Cinderella Ate My Daughter

Jessica Bennett, the author of this article, is the former senior editor at Newsweek. She now works as a columnist for Time Magazine and and a frequent contributor to the New York Times, writing about gender issues, sexuality, and culture. She is also the executive editor of the popular microblogging website Tumblr. The NY Press Club named her the city’s best young journalist in 2011, and she has won many other awards. She actively speaks on feminism and women’s rights. This article was originally published in Newsweek in 2011.

‘Cinderella Ate My Daughter’: Are Princesses Bad for Girls’ Self-Esteem?

BY JESSICA BENNETT 1/26/11 AT 12:00 PM

When it comes to raising girls, today’s moms have plenty to worry about: self-image, depression, eating disorders, and, of course, a culture that teaches women that their worth is as much about their beauty as it is about their smarts. Peggy Orenstein knows this all too well: she’s written about girls for years as a critic for The New York Times, and her 1994 book Schoolgirls: Young Women, Self Esteem, and the Confidence Gap was a bestseller (as was her 2007 one). All of which is why, when Orenstein got pregnant, she kept to herself a dirty secret. “I was terrified at the thought of having a daughter,” she writes. “I was supposed to be an expert on girls’ behavior. What if, after all that, I wasn’t up to the challenge myself? What if I couldn’t raise the ideal daughter?”

In her new book, Cinderella Ate My Daughter, Orenstein documents her struggle to do just that: raise a daughter who is happy and self-confident amid a world that encourages little girls to engulf their rooms in pink chiffon and rhinestone tiaras. Yes, she’s talking about the princess complex—the little-girl love affair that starts with Cinderella and ends with sheets and toothbrushes and cups and tiaras and home décor and pint-size wedding gowns and myriad other products. And the ultrafeminine messages that come along with it.

This princess mania, many argue, leaves girls all mixed up: while they excel in school and outpace their male peers in science and math, they also obsess about Prince Charming and who has the prettiest dress, learning—from a mix of mass marketing and media—not that girls are strong, smart, or creative, but that each is a little princess of her own, judged by the beauty of her face (and gown). Just think about the fairy tales themselves: Cinderella, Sleeping Beauty, Snow White—all pitted against evil, ugly old women (read: age = awfulness), waiting for the prince they’ve never met to fall for their beauty (not smarts) and rescue them from misery. In The Little Mermaid, Ariel literally trades in her voice for the chance a man she’s never met will love her in return.
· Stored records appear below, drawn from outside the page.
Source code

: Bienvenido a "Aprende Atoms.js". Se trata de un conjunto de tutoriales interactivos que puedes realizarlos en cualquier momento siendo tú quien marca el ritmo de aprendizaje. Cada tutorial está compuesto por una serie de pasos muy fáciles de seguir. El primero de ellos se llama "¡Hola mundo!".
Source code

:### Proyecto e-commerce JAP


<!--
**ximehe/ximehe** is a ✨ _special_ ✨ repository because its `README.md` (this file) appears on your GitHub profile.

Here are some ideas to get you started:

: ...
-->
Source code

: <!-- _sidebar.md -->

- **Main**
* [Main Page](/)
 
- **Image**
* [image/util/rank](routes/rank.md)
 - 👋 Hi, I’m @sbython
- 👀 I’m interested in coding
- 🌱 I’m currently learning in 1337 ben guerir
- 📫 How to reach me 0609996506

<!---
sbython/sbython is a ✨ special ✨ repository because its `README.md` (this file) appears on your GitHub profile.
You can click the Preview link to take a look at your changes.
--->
Orenstein’s own daughter didn’t start out princess-obsessed. Daisy marched into her first day of preschool in Berkeley, Calif., in her favorite pinstriped overalls and carrying a Thomas the Tank Engine lunchbox. (Gender-neutrality success!) But it would be less than a month before the now-7-year-old would scream as her mother tried to wrestle her into pants, begging for a “real princess dress” with matching plastic high heels. Suddenly, as if on princess steroids, Orenstein began noticing princess mania at every turn: Daisy’s classmates—even one with two mothers—showed up to school in princess outfits. The supermarket checkout woman addressed her daughter with “Hi, Princess.” She found her daughter lying on the floor at a bat mitzvah, surrounded by a group of boys, waiting for her “prince” to come and wake her.
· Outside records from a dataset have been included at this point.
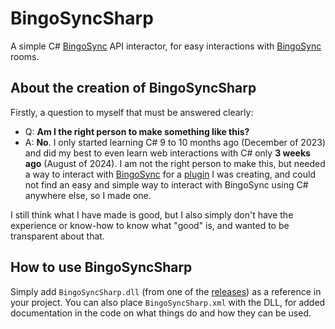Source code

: # BingoSyncSharp
A simple C# [BingoSync](https://bingosync.com/) API interactor, for easy interactions with [BingoSync](https://bingosync.com/) rooms.

## About the creation of BingoSyncSharp
Firstly, a question to myself that must be answered clearly:
- Q: **Am I the right person to make something like this?**
- A: **No**. I only started learning C# 9 to 10 months ago (December of 2023) and did my best to even learn web interactions with C# only **3 weeks ago** (August of 2024). I am not the right person to make this, but needed a way to interact with [BingoSync](https://bingosync.com/) for a [plugin](https://github.com/Ninja-Cookie/TrueBingo) I was creating, and could not find an easy and simple way to interact with BingoSync using C# anywhere else, so I made one.

I still think what I have made is good, but I also simply don't have the experience or know-how to know what "good" is, and wanted to be transparent about that.

## How to use BingoSyncSharp
Simply add `BingoSyncSharp.dll` (from one of the [releases](https://github.com/Ninja-Cookie/BingoSyncSharp/releases/)) as a reference in your project. You can also place `BingoSyncSharp.xml` with the DLL, for added documentation in the code on what things do and how they can be used.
Orenstein knew there was something about this she didn’t like. Frilly dresses? Waiting for Prince Charming? Isn’t that a retrograde role model? One would think—but as it turns out, it’s harder than it sounds to find the science to back up that notion. So instead, Orenstein decided to head to the front lines of this girl culture herself—observing the world of gyrating pretweens at a Miley Cyrus concert, the powdered pop tarts of the child-pageant circuit, an American Girl store, a toy fair, and, last, Disney, whose princess line of merchandise has become the largest franchise on the planet for girls ages 2 to 6. What she learned? “It’s not that princesses can’t expand girls’ imaginations,” Orenstein explains. “But in today’s culture, princess starts to turn into something else. It’s not just being the fairest of them all, it’s being the hottest of them all, the most Paris Hilton of them all, the most Kim Kardashian of them all.” Translation: shallow, narcissistic, slutty.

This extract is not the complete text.